Aim of the task: Would you give the data below back exactly as it reads?
_ _ _
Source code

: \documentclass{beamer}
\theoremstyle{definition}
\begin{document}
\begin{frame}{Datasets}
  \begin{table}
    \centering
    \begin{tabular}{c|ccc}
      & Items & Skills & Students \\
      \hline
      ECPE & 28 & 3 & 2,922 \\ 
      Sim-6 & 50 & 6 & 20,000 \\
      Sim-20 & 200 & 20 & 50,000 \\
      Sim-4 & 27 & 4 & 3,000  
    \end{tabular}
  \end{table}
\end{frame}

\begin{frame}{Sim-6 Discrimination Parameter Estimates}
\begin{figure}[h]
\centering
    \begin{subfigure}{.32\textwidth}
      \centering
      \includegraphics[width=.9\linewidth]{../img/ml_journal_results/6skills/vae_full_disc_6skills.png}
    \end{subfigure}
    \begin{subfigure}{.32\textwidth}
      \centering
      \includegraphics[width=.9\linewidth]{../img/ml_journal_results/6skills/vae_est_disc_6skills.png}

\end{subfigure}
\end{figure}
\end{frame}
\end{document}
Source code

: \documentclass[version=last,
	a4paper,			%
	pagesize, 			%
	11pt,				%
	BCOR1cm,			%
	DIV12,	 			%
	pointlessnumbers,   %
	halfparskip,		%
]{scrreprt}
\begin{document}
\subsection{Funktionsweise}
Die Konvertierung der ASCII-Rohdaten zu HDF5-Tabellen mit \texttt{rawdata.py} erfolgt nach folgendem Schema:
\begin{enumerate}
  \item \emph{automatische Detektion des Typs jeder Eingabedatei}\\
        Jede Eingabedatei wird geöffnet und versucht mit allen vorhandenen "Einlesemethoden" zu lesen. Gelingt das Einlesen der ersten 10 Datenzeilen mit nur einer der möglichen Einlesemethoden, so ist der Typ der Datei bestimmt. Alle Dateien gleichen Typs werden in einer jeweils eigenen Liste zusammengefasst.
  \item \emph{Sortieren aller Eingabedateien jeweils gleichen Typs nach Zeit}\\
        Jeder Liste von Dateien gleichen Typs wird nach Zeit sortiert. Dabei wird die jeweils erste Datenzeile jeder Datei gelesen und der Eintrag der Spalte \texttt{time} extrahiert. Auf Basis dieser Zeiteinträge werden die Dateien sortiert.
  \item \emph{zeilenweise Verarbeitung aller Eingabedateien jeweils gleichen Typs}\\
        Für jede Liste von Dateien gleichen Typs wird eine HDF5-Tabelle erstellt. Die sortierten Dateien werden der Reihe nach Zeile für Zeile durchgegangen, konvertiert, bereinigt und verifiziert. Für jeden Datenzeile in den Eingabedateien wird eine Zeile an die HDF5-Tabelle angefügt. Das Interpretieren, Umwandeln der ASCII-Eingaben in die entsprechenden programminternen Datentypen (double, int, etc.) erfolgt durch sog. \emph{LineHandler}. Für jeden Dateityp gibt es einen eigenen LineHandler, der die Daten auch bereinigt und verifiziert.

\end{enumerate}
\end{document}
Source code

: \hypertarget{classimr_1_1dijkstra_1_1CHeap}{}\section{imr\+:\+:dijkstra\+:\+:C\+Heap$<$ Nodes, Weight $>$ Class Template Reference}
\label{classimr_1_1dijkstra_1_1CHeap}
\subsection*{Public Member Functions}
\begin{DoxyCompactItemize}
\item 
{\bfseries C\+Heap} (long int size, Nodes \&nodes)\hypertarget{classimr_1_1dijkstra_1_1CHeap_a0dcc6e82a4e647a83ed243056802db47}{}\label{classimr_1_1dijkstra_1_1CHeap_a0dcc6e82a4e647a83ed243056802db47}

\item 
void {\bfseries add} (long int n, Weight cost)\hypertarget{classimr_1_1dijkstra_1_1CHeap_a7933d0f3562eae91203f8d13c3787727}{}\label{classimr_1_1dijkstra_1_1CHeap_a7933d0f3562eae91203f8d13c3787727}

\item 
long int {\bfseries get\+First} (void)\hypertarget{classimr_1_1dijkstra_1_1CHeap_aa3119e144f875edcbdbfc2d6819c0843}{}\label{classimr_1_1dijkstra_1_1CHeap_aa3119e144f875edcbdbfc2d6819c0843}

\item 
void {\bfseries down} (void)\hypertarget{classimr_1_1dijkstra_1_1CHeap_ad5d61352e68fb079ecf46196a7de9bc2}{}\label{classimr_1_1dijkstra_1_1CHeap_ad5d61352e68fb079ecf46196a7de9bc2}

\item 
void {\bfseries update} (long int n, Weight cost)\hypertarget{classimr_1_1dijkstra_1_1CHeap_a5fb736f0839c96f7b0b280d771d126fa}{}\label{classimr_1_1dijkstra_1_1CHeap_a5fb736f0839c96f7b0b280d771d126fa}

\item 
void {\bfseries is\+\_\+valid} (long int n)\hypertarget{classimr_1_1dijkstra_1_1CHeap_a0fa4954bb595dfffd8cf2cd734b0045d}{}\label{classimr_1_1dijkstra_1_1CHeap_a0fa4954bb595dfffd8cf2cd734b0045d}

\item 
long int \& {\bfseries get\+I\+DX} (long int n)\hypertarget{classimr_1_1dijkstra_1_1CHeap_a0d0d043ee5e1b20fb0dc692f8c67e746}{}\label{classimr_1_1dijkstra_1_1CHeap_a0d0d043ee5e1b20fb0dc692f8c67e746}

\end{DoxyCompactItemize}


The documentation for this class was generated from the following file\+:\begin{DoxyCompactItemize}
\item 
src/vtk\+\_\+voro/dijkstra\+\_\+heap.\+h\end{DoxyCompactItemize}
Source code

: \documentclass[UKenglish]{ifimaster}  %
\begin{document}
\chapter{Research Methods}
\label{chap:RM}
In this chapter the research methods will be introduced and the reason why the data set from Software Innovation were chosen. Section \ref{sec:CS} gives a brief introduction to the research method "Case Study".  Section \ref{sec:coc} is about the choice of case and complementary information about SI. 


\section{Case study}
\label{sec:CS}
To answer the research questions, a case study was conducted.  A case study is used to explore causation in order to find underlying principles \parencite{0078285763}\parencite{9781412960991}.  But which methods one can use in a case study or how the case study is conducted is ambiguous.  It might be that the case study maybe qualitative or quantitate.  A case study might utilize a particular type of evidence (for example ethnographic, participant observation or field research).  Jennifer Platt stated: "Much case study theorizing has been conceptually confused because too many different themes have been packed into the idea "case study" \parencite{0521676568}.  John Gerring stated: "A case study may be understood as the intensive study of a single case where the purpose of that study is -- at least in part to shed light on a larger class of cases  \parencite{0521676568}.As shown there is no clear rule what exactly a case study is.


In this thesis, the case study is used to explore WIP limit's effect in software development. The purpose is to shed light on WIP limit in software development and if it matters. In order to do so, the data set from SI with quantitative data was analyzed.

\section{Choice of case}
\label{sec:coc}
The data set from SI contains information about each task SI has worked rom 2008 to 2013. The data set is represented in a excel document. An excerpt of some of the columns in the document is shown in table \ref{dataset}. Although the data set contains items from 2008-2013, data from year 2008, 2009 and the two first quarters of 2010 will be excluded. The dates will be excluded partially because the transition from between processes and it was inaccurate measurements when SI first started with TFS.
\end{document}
_ _ _
Your response:
Source code

: \documentclass{beamer}
\theoremstyle{definition}
\begin{document}
\begin{frame}{Datasets}
  \begin{table}
    \centering
    \begin{tabular}{c|ccc}
      & Items & Skills & Students \\
      \hline
      ECPE & 28 & 3 & 2,922 \\ 
      Sim-6 & 50 & 6 & 20,000 \\
      Sim-20 & 200 & 20 & 50,000 \\
      Sim-4 & 27 & 4 & 3,000  
    \end{tabular}
  \end{table}
\end{frame}

\begin{frame}{Sim-6 Discrimination Parameter Estimates}
\begin{figure}[h]
\centering
    \begin{subfigure}{.32\textwidth}
      \centering
      \includegraphics[width=.9\linewidth]{../img/ml_journal_results/6skills/vae_full_disc_6skills.png}
    \end{subfigure}
    \begin{subfigure}{.32\textwidth}
      \centering
      \includegraphics[width=.9\linewidth]{../img/ml_journal_results/6skills/vae_est_disc_6skills.png}

\end{subfigure}
\end{figure}
\end{frame}
\end{document}
Source code

: \documentclass[version=last,
	a4paper,			%
	pagesize, 			%
	11pt,				%
	BCOR1cm,			%
	DIV12,	 			%
	pointlessnumbers,   %
	halfparskip,		%
]{scrreprt}
\begin{document}
\subsection{Funktionsweise}
Die Konvertierung der ASCII-Rohdaten zu HDF5-Tabellen mit \texttt{rawdata.py} erfolgt nach folgendem Schema:
\begin{enumerate}
  \item \emph{automatische Detektion des Typs jeder Eingabedatei}\\
        Jede Eingabedatei wird geöffnet und versucht mit allen vorhandenen "Einlesemethoden" zu lesen. Gelingt das Einlesen der ersten 10 Datenzeilen mit nur einer der möglichen Einlesemethoden, so ist der Typ der Datei bestimmt. Alle Dateien gleichen Typs werden in einer jeweils eigenen Liste zusammengefasst.
  \item \emph{Sortieren aller Eingabedateien jeweils gleichen Typs nach Zeit}\\
        Jeder Liste von Dateien gleichen Typs wird nach Zeit sortiert. Dabei wird die jeweils erste Datenzeile jeder Datei gelesen und der Eintrag der Spalte \texttt{time} extrahiert. Auf Basis dieser Zeiteinträge werden die Dateien sortiert.
  \item \emph{zeilenweise Verarbeitung aller Eingabedateien jeweils gleichen Typs}\\
        Für jede Liste von Dateien gleichen Typs wird eine HDF5-Tabelle erstellt. Die sortierten Dateien werden der Reihe nach Zeile für Zeile durchgegangen, konvertiert, bereinigt und verifiziert. Für jeden Datenzeile in den Eingabedateien wird eine Zeile an die HDF5-Tabelle angefügt. Das Interpretieren, Umwandeln der ASCII-Eingaben in die entsprechenden programminternen Datentypen (double, int, etc.) erfolgt durch sog. \emph{LineHandler}. Für jeden Dateityp gibt es einen eigenen LineHandler, der die Daten auch bereinigt und verifiziert.

\end{enumerate}
\end{document}
Source code

: \hypertarget{classimr_1_1dijkstra_1_1CHeap}{}\section{imr\+:\+:dijkstra\+:\+:C\+Heap$<$ Nodes, Weight $>$ Class Template Reference}
\label{classimr_1_1dijkstra_1_1CHeap}
\subsection*{Public Member Functions}
\begin{DoxyCompactItemize}
\item 
{\bfseries C\+Heap} (long int size, Nodes \&nodes)\hypertarget{classimr_1_1dijkstra_1_1CHeap_a0dcc6e82a4e647a83ed243056802db47}{}\label{classimr_1_1dijkstra_1_1CHeap_a0dcc6e82a4e647a83ed243056802db47}

\item 
void {\bfseries add} (long int n, Weight cost)\hypertarget{classimr_1_1dijkstra_1_1CHeap_a7933d0f3562eae91203f8d13c3787727}{}\label{classimr_1_1dijkstra_1_1CHeap_a7933d0f3562eae91203f8d13c3787727}

\item 
long int {\bfseries get\+First} (void)\hypertarget{classimr_1_1dijkstra_1_1CHeap_aa3119e144f875edcbdbfc2d6819c0843}{}\label{classimr_1_1dijkstra_1_1CHeap_aa3119e144f875edcbdbfc2d6819c0843}

\item 
void {\bfseries down} (void)\hypertarget{classimr_1_1dijkstra_1_1CHeap_ad5d61352e68fb079ecf46196a7de9bc2}{}\label{classimr_1_1dijkstra_1_1CHeap_ad5d61352e68fb079ecf46196a7de9bc2}

\item 
void {\bfseries update} (long int n, Weight cost)\hypertarget{classimr_1_1dijkstra_1_1CHeap_a5fb736f0839c96f7b0b280d771d126fa}{}\label{classimr_1_1dijkstra_1_1CHeap_a5fb736f0839c96f7b0b280d771d126fa}

\item 
void {\bfseries is\+\_\+valid} (long int n)\hypertarget{classimr_1_1dijkstra_1_1CHeap_a0fa4954bb595dfffd8cf2cd734b0045d}{}\label{classimr_1_1dijkstra_1_1CHeap_a0fa4954bb595dfffd8cf2cd734b0045d}

\item 
long int \& {\bfseries get\+I\+DX} (long int n)\hypertarget{classimr_1_1dijkstra_1_1CHeap_a0d0d043ee5e1b20fb0dc692f8c67e746}{}\label{classimr_1_1dijkstra_1_1CHeap_a0d0d043ee5e1b20fb0dc692f8c67e746}

\end{DoxyCompactItemize}


The documentation for this class was generated from the following file\+:\begin{DoxyCompactItemize}
\item 
src/vtk\+\_\+voro/dijkstra\+\_\+heap.\+h\end{DoxyCompactItemize}
Source code

: \documentclass[UKenglish]{ifimaster}  %
\begin{document}
\chapter{Research Methods}
\label{chap:RM}
In this chapter the research methods will be introduced and the reason why the data set from Software Innovation were chosen. Section \ref{sec:CS} gives a brief introduction to the research method "Case Study".  Section \ref{sec:coc} is about the choice of case and complementary information about SI. 


\section{Case study}
\label{sec:CS}
To answer the research questions, a case study was conducted.  A case study is used to explore causation in order to find underlying principles \parencite{0078285763}\parencite{9781412960991}.  But which methods one can use in a case study or how the case study is conducted is ambiguous.  It might be that the case study maybe qualitative or quantitate.  A case study might utilize a particular type of evidence (for example ethnographic, participant observation or field research).  Jennifer Platt stated: "Much case study theorizing has been conceptually confused because too many different themes have been packed into the idea "case study" \parencite{0521676568}.  John Gerring stated: "A case study may be understood as the intensive study of a single case where the purpose of that study is -- at least in part to shed light on a larger class of cases  \parencite{0521676568}.As shown there is no clear rule what exactly a case study is.


In this thesis, the case study is used to explore WIP limit's effect in software development. The purpose is to shed light on WIP limit in software development and if it matters. In order to do so, the data set from SI with quantitative data was analyzed.

\section{Choice of case}
\label{sec:coc}
The data set from SI contains information about each task SI has worked rom 2008 to 2013. The data set is represented in a excel document. An excerpt of some of the columns in the document is shown in table \ref{dataset}. Although the data set contains items from 2008-2013, data from year 2008, 2009 and the two first quarters of 2010 will be excluded. The dates will be excluded partially because the transition from between processes and it was inaccurate measurements when SI first started with TFS.
\end{document}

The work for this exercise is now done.